Stored entries
++++
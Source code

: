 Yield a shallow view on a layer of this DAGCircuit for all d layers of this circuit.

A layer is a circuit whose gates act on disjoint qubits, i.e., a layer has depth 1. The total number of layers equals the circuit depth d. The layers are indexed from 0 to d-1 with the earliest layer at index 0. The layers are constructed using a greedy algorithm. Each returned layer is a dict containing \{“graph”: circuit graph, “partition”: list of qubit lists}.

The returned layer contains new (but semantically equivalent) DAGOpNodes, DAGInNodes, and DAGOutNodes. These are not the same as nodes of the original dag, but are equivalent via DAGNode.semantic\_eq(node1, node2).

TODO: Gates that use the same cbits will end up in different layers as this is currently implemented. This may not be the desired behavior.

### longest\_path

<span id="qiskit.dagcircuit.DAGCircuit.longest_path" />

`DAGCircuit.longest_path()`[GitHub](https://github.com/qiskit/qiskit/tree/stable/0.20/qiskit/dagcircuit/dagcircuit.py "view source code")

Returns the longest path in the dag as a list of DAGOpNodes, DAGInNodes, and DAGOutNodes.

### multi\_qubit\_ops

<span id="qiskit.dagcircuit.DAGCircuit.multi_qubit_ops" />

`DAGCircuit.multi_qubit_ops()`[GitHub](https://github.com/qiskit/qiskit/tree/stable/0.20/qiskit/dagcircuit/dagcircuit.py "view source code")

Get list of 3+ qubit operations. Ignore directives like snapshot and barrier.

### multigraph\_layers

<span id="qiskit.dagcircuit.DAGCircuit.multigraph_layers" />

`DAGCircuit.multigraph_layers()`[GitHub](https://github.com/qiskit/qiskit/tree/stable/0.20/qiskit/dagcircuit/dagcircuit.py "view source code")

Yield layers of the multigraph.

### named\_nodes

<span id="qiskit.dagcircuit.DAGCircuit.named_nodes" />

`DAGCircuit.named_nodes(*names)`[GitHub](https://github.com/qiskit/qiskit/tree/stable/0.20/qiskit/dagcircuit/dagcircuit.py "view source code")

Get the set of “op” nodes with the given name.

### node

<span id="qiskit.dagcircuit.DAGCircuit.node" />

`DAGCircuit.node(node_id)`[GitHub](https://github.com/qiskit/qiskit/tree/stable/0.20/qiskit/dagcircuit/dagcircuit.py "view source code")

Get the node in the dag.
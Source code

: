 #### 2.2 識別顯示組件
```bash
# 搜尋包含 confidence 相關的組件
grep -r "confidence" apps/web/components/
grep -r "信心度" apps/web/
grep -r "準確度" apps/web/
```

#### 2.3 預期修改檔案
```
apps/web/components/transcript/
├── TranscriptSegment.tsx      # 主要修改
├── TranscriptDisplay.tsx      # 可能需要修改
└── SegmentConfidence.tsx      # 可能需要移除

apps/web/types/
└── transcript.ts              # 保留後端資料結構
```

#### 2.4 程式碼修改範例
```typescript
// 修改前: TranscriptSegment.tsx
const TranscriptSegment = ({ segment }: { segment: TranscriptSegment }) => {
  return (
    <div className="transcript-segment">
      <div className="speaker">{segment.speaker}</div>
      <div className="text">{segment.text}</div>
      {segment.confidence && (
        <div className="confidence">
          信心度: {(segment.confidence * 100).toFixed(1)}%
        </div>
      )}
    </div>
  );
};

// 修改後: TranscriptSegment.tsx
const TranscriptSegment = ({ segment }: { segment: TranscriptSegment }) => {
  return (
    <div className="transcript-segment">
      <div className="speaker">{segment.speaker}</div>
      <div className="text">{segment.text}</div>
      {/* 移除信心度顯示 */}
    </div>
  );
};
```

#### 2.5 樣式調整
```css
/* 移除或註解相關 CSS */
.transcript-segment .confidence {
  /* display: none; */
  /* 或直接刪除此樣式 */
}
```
++++
Give back each line above precisely as it stands.

Result for this task
Source code

: Yield a shallow view on a layer of this DAGCircuit for all d layers of this circuit.

A layer is a circuit whose gates act on disjoint qubits, i.e., a layer has depth 1. The total number of layers equals the circuit depth d. The layers are indexed from 0 to d-1 with the earliest layer at index 0. The layers are constructed using a greedy algorithm. Each returned layer is a dict containing \{“graph”: circuit graph, “partition”: list of qubit lists}.

The returned layer contains new (but semantically equivalent) DAGOpNodes, DAGInNodes, and DAGOutNodes. These are not the same as nodes of the original dag, but are equivalent via DAGNode.semantic\_eq(node1, node2).

TODO: Gates that use the same cbits will end up in different layers as this is currently implemented. This may not be the desired behavior.

### longest\_path

<span id="qiskit.dagcircuit.DAGCircuit.longest_path" />

`DAGCircuit.longest_path()`[GitHub](https://github.com/qiskit/qiskit/tree/stable/0.20/qiskit/dagcircuit/dagcircuit.py "view source code")

Returns the longest path in the dag as a list of DAGOpNodes, DAGInNodes, and DAGOutNodes.

### multi\_qubit\_ops

<span id="qiskit.dagcircuit.DAGCircuit.multi_qubit_ops" />

`DAGCircuit.multi_qubit_ops()`[GitHub](https://github.com/qiskit/qiskit/tree/stable/0.20/qiskit/dagcircuit/dagcircuit.py "view source code")

Get list of 3+ qubit operations. Ignore directives like snapshot and barrier.

### multigraph\_layers

<span id="qiskit.dagcircuit.DAGCircuit.multigraph_layers" />

`DAGCircuit.multigraph_layers()`[GitHub](https://github.com/qiskit/qiskit/tree/stable/0.20/qiskit/dagcircuit/dagcircuit.py "view source code")

Yield layers of the multigraph.

### named\_nodes

<span id="qiskit.dagcircuit.DAGCircuit.named_nodes" />

`DAGCircuit.named_nodes(*names)`[GitHub](https://github.com/qiskit/qiskit/tree/stable/0.20/qiskit/dagcircuit/dagcircuit.py "view source code")

Get the set of “op” nodes with the given name.

### node

<span id="qiskit.dagcircuit.DAGCircuit.node" />

`DAGCircuit.node(node_id)`[GitHub](https://github.com/qiskit/qiskit/tree/stable/0.20/qiskit/dagcircuit/dagcircuit.py "view source code")

Get the node in the dag.
Source code

: #### 2.2 識別顯示組件
```bash
# 搜尋包含 confidence 相關的組件
grep -r "confidence" apps/web/components/
grep -r "信心度" apps/web/
grep -r "準確度" apps/web/
```

#### 2.3 預期修改檔案
```
apps/web/components/transcript/
├── TranscriptSegment.tsx      # 主要修改
├── TranscriptDisplay.tsx      # 可能需要修改
└── SegmentConfidence.tsx      # 可能需要移除

apps/web/types/
└── transcript.ts              # 保留後端資料結構
```

#### 2.4 程式碼修改範例
```typescript
// 修改前: TranscriptSegment.tsx
const TranscriptSegment = ({ segment }: { segment: TranscriptSegment }) => {
  return (
    <div className="transcript-segment">
      <div className="speaker">{segment.speaker}</div>
      <div className="text">{segment.text}</div>
      {segment.confidence && (
        <div className="confidence">
          信心度: {(segment.confidence * 100).toFixed(1)}%
        </div>
      )}
    </div>
  );
};

// 修改後: TranscriptSegment.tsx
const TranscriptSegment = ({ segment }: { segment: TranscriptSegment }) => {
  return (
    <div className="transcript-segment">
      <div className="speaker">{segment.speaker}</div>
      <div className="text">{segment.text}</div>
      {/* 移除信心度顯示 */}
    </div>
  );
};
```

#### 2.5 樣式調整
```css
/* 移除或註解相關 CSS */
.transcript-segment .confidence {
  /* display: none; */
  /* 或直接刪除此樣式 */
}
```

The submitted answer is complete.